Close to 90 children from new immigrant families showcased their talents and skills at a presentation in Taipei on Sunday that validated classes held by local foundations designed to help them avoid being marginalized.
The children, ranging from elementary school to university level students, danced, sang, and acted in short plays, reflecting their planning and organizational skills, self-expression and teamwork.
The presentation, organized by the Eden Social Welfare Foundation and the Cathay Charity Foundation, was the outgrowth of classes held by the foundations for children of immigrant parents in Taiwan who may be vulnerable to discrimination because of their family backgrounds.
Chu Li-ying (朱莉英), director of the Eden Social Welfare Foundation's New Immigrants Family Growth Center, said the foundation's drama and leadership classes are designed to empower children from new immigrant families.
Held since 2010, the classes have helped the children become more proactive in expressing themselves, and better at interacting with others, as Sunday's performances showed, Chu said.
About 100 students enroll in the classes each year, and the majority of them have a parent who came from China, Vietnam, or Indonesia, Chu said.
"Taiwan has many new immigrants, about 550,000, so the development of their children is very important, because they are very likely to influence the country's direction in the future," she told CNA.
In Taiwan, the term "new immigrants" is generally used to describe the large number of people, especially women, from China and Southeast Asia who have married into Taiwanese families in the past two decades.

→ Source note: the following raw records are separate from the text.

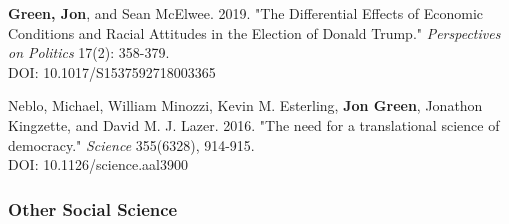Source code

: \documentclass[letterpaper]{article}
\begin{document}
\begin{etaremune}
\item \textbf{Green, Jon}, and Sean McElwee. 2019. "The Differential Effects of Economic Conditions and Racial Attitudes in the Election of Donald Trump." \textit{Perspectives on Politics} 17(2): 358-379. \\
DOI: 10.1017/S1537592718003365

\item Neblo, Michael, William Minozzi, Kevin M. Esterling, \textbf{Jon Green}, Jonathon Kingzette, and David M. J. Lazer. 2016. "The need for a translational science of democracy." \textit{Science} 355(6328), 914-915.\\
DOI: 10.1126/science.aal3900

\end{etaremune}

\subsubsection*{Other Social Science}
\end{document}

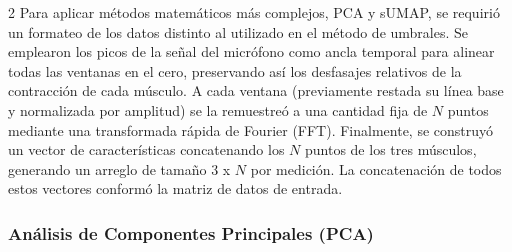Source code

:\documentclass[11pt, letterpaper]{article}
\begin{document}
\begin{multicols*}{2}
Para aplicar métodos matemáticos más complejos, PCA y sUMAP, se requirió un formateo de los datos distinto al utilizado en el método de umbrales. Se emplearon los picos de la señal del micrófono como ancla temporal para alinear todas las ventanas en el cero, preservando así los desfasajes relativos de la contracción de cada músculo. A cada ventana (previamente restada su línea base y normalizada por amplitud) se la remuestreó a una cantidad fija de $N$ puntos mediante una transformada rápida de Fourier (FFT). Finalmente, se construyó un vector de características concatenando los $N$ puntos de los tres músculos, generando un arreglo de tamaño $3$ x $N$ por medición. La concatenación de todos estos vectores conformó la matriz de datos de entrada.


\subsubsection*{Análisis de Componentes Principales (PCA)}
  

\end{multicols*}
\end{document}
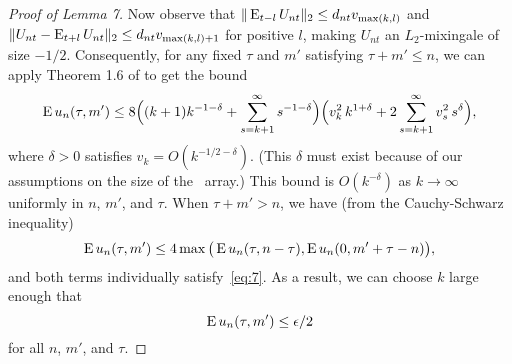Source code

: \documentclass[11pt]{article}
\begin{document}
{\begin{proof}[Proof of Lemma 7]
  Now observe that $\| \operatorname{E}_{t-l} U_{nt} \|_2 \leq d_{nt} v_{\max(k,l)}$
  and $\| U_{nt} - \operatorname{E}_{t+l} U_{nt} \|_2 \leq d_{nt} v_{\max(k,l)+1}$
  for positive $l$, making $U_{nt}$ an $L_2$-mixingale of size $-1/2$.
  Consequently, for any fixed $\tau$ and $m'$ satisfying $\tau + m'
  \leq n$, we can apply Theorem 1.6 of \cite{Mcl:75} to get the bound
  \begin{equation}\label{eq:7}
    \operatorname{E} u_n(\tau, m') \leq
    8 \Big((k + 1) k^{-1-\delta} + \sum_{s=k+1}^\infty s^{-1-\delta}\Big)
    \Big(v_k^2 \, k^{1+\delta} + 2 \sum_{s=k+1}^\infty v_s^2 \, s^\delta\Big),
  \end{equation}
  where $\delta > 0$ satisfies $v_k = O(k^{-1/2 - \delta})$. (This
  $\delta$ must exist because of our assumptions on the size of the
  \ned\ array.) This bound is $O(k^{-\delta})$ as $k \to \infty$
  uniformly in $n$, $m'$, and $\tau$.
  When $\tau + m' > n$, we have (from the Cauchy-Schwarz inequality)
  \begin{equation*}
    \operatorname{E} u_n(\tau, m') \leq
    4 \max\big( \operatorname{E} u_n(\tau, n - \tau),
                \operatorname{E} u_n(0, m' + \tau - n) \big),
  \end{equation*}
  and both terms individually satisfy~\eqref{eq:7}. As a result, we
  can choose $k$ large enough that
  \begin{equation*}
    \operatorname{E} u_n(\tau, m') \leq \epsilon/2
  \end{equation*}
  for all $n$, $m'$, and $\tau$.


\end{proof}}
\end{document}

Sunday's presentation started with a synchronized group dance with the audience before moving on to a play about migration performed by elementary school children.

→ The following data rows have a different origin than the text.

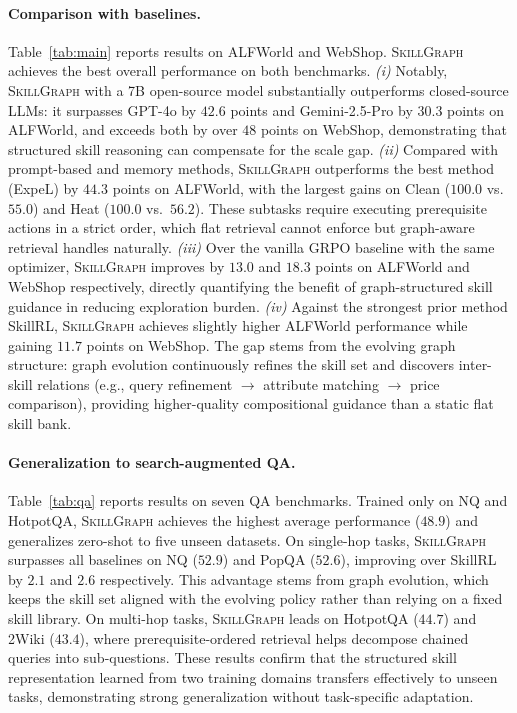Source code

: \paragraph{Comparison with baselines.}
Table~\ref{tab:main} reports results on ALFWorld and WebShop. \textsc{SkillGraph} achieves the best overall performance on both benchmarks.
\textit{(i)} Notably, \textsc{SkillGraph} with a 7B open-source model substantially outperforms closed-source LLMs: it surpasses GPT-4o by $42.6$ points and Gemini-2.5-Pro by $30.3$ points on ALFWorld, and exceeds both by over $48$ points on WebShop, demonstrating that structured skill reasoning can compensate for the scale gap.
\textit{(ii)} Compared with prompt-based and memory methods, \textsc{SkillGraph} outperforms the best method (ExpeL) by $44.3$ points on ALFWorld, with the largest gains on Clean ($100.0$ vs.\ $55.0$) and Heat ($100.0$ vs.\ $56.2$). These subtasks require executing prerequisite actions in a strict order, which flat retrieval cannot enforce but graph-aware retrieval handles naturally.
\textit{(iii)} Over the vanilla GRPO baseline with the same optimizer, \textsc{SkillGraph} improves by $13.0$ and $18.3$ points on ALFWorld and WebShop respectively, directly quantifying the benefit of graph-structured skill guidance in reducing exploration burden.
\textit{(iv)} Against the strongest prior method SkillRL, \textsc{SkillGraph} achieves slightly higher ALFWorld performance while gaining $11.7$ points on WebShop. The gap stems from the evolving graph structure: graph evolution continuously refines the skill set and discovers inter-skill relations (e.g., query refinement $\to$ attribute matching $\to$ price comparison), providing higher-quality compositional guidance than a static flat skill bank.

\paragraph{Generalization to search-augmented QA.}

Table~\ref{tab:qa} reports results on seven QA benchmarks. Trained only on NQ and HotpotQA, \textsc{SkillGraph} achieves the highest average performance ($48.9$) and generalizes zero-shot to five unseen datasets.
On single-hop tasks, \textsc{SkillGraph} surpasses all baselines on NQ ($52.9$) and PopQA ($52.6$), improving over SkillRL by $2.1$ and $2.6$ respectively. This advantage stems from graph evolution, which keeps the skill set aligned with the evolving policy rather than relying on a fixed skill library.
On multi-hop tasks, \textsc{SkillGraph} leads on HotpotQA ($44.7$) and 2Wiki ($43.4$), where prerequisite-ordered retrieval helps decompose chained queries into sub-questions.
These results confirm that the structured skill representation learned from two training domains transfers effectively to unseen tasks, demonstrating strong generalization without task-specific adaptation.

Tertiary and senior high school students then took over the stage to present a power point that described their week-long volunteer work on a farm during the summer holidays this year in Hsinchu County's Xinfeng Township, during which they helped produce rice.

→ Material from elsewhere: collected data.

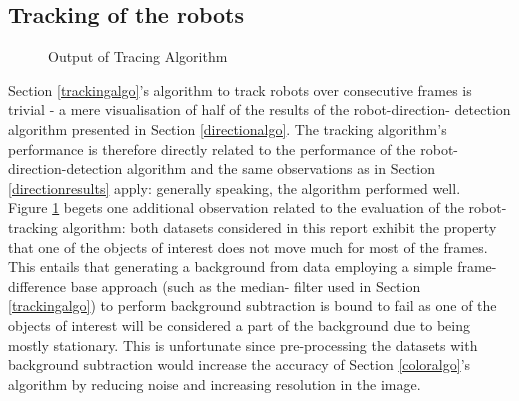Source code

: \documentclass[10pt,a4paper]{article}
\begin{document}
\subsection{Tracking of the robots}\label{trackingresults}
\begin{figure}[ht]
    \begin{center}
    \end{center}
    \caption{Output of Tracing Algorithm}
    \label{trackingfig}
\end{figure}
Section \ref{trackingalgo}'s algorithm to track robots over consecutive frames
is trivial - a mere visualisation of half of the results of the robot-direction-
detection algorithm presented in Section \ref{directionalgo}. The tracking 
algorithm's performance is therefore directly related to the performance of 
the robot-direction-detection algorithm and the same observations as in Section
\ref{directionresults} apply: generally speaking, the algorithm performed 
well.\\
Figure \ref{trackingfig} begets one additional observation related to the
evaluation of the robot-tracking algorithm: both datasets considered in this
report exhibit the property that one of the objects of interest does not move
much for most of the frames. This entails that generating a background from
data employing a simple frame-difference base approach (such as the median-
filter used in Section \ref{trackingalgo}) to perform background subtraction 
is bound to  fail as one of the objects of interest will be considered a part 
of the background due to being mostly stationary. This is unfortunate since
pre-processing the datasets with background subtraction would increase the
accuracy of Section \ref{coloralgo}'s algorithm by reducing noise and increasing
resolution in the image.
\end{document}
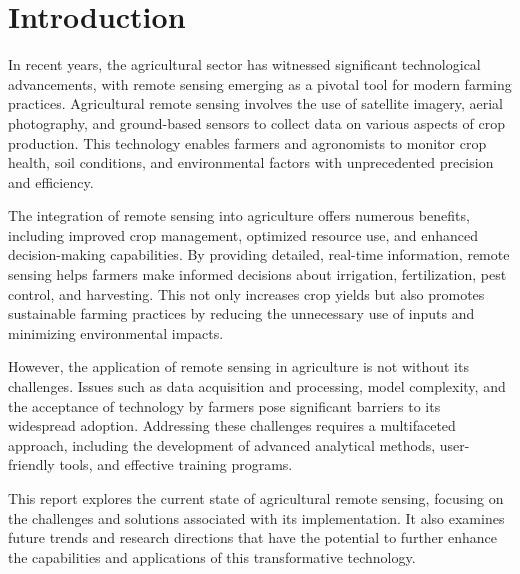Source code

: \section{Introduction}

In recent years, the agricultural sector has witnessed significant technological advancements, with remote sensing emerging as a pivotal tool for modern farming practices. Agricultural remote sensing involves the use of satellite imagery, aerial photography, and ground-based sensors to collect data on various aspects of crop production\cite{bastiaanssenRemoteSensingIrrigated2000}\cite{geRemoteSensingSoil2011}\cite{huangAgriculturalRemoteSensing2018}\cite{javedPerformanceRelationshipFour2021}. This technology enables farmers and agronomists to monitor crop health, soil conditions, and environmental factors with unprecedented precision and efficiency.

The integration of remote sensing into agriculture offers numerous benefits, including improved crop management, optimized resource use, and enhanced decision-making capabilities\cite{javedPerformanceRelationshipFour2021}. By providing detailed, real-time information, remote sensing helps farmers make informed decisions about irrigation, fertilization, pest control, and harvesting. This not only increases crop yields but also promotes sustainable farming practices by reducing the unnecessary use of inputs and minimizing environmental impacts.

However, the application of remote sensing in agriculture is not without its challenges\cite{ozdoganRemoteSensingIrrigated2010}. Issues such as data acquisition and processing, model complexity, and the acceptance of technology by farmers pose significant barriers to its widespread adoption. Addressing these challenges requires a multifaceted approach, including the development of advanced analytical methods, user-friendly tools, and effective training programs.

This report explores the current state of agricultural remote sensing, focusing on the challenges and solutions associated with its implementation. It also examines future trends and research directions that have the potential to further enhance the capabilities and applications of this transformative technology.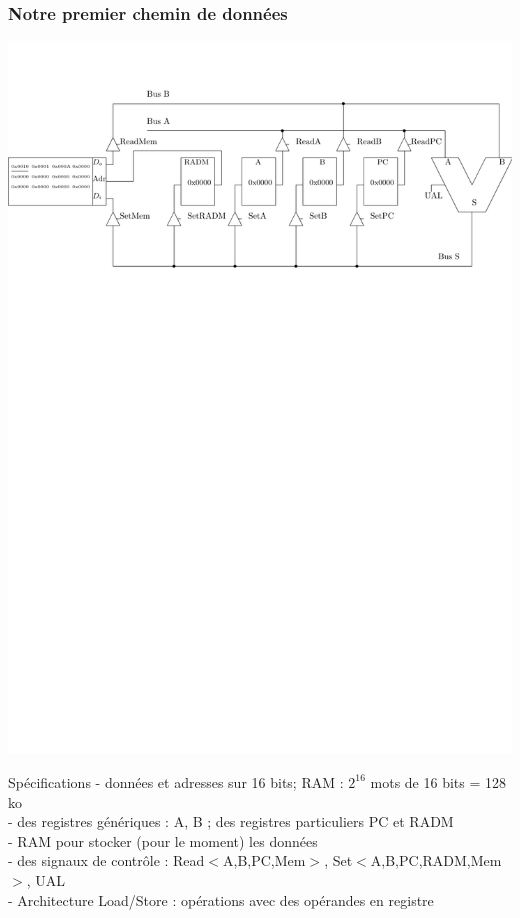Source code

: \documentclass{beamer}
\begin{document}
\begin{frame}
\frametitle{Notre premier chemin de données}

\centering\includegraphics[width=0.9\columnwidth]{Figs/premier_chemin.pdf}

\begin{tiny}
\begin{block}{Spécifications}
- données et adresses sur 16 bits; RAM : $2^{16}$ mots de 16 bits = 128 ko\\
- des registres génériques : A, B ; des registres particuliers PC et RADM\\
- RAM pour stocker (pour le moment) les données\\
- des signaux de contrôle : Read$<$A,B,PC,Mem$>$, Set$<$A,B,PC,RADM,Mem$>$, UAL\\
- Architecture Load/Store : opérations avec des opérandes en registre
\end{block}
\end{tiny}
\end{frame}
\end{document}

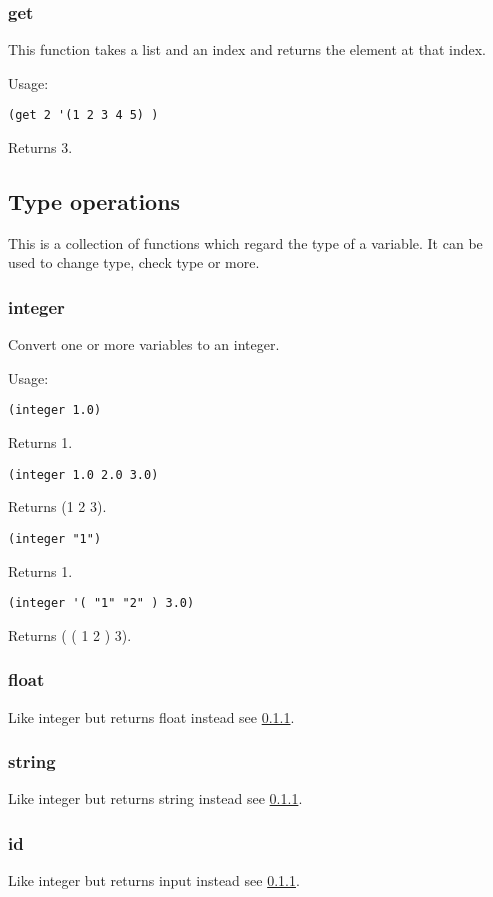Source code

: \subsubsection{get}

This function takes a list and an index and returns the element at that index.

Usage:
\begin{lstlisting}
(get 2 '(1 2 3 4 5) )
\end{lstlisting}
Returns 3.


\subsection{Type operations}

This is a collection of functions which regard the type of a variable. 
It can be used to change type, check type or more. 

\subsubsection{integer} \label{type:integer}

Convert one or more variables to an integer.

Usage:
\begin{lstlisting}
(integer 1.0)
\end{lstlisting}
Returns 1.
\begin{lstlisting}
(integer 1.0 2.0 3.0)
\end{lstlisting}
Returns (1 2 3).
\begin{lstlisting}
(integer "1")
\end{lstlisting}
Returns 1.
\begin{lstlisting}
(integer '( "1" "2" ) 3.0)
\end{lstlisting}
Returns ( ( 1 2 )  3).

\subsubsection{float}

Like integer but returns float instead see \ref{type:integer}. 


\subsubsection{string}

Like integer but returns string instead see \ref{type:integer}.

\subsubsection{id}

Like integer but returns input instead see \ref{type:integer}.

Other performances included a shadow puppet show by junior high school students that told the story of adopting, caring for and loving animals.
Chu said the classes, and by association Sunday's presentation, show that the children are better able to assimilate into mainstream society and not become marginalized or fall victim to harassment because of their family background, which actually should be to their advantage.
A 15-year-old high school student, identified only as Hsiao Ting (小婷), whose mother originally came from Vietnam, said the classes have helped her learn how to communicate with others.
"If someone asks me where my mother comes from, I will tell them directly that she is a Vietnamese who has been living in Taiwan for a very long time and does not carry any cultural barriers," she said.
Meanwhile, a university sophomore identified only as Hsiao Hsuan (小瑄), whose mother is from China's Hunan Province, said sometimes her classmates ask her where her mother comes from and how her culture differs from Taiwanese culture.
"I explain to them that my mother has been living in Taiwan for a very long time and is no different from a genuine Taiwanese," she said.
The Eden Social Welfare Foundation is a nongovernmental organization that aims to promote equality and humanity by helping the disadvantaged.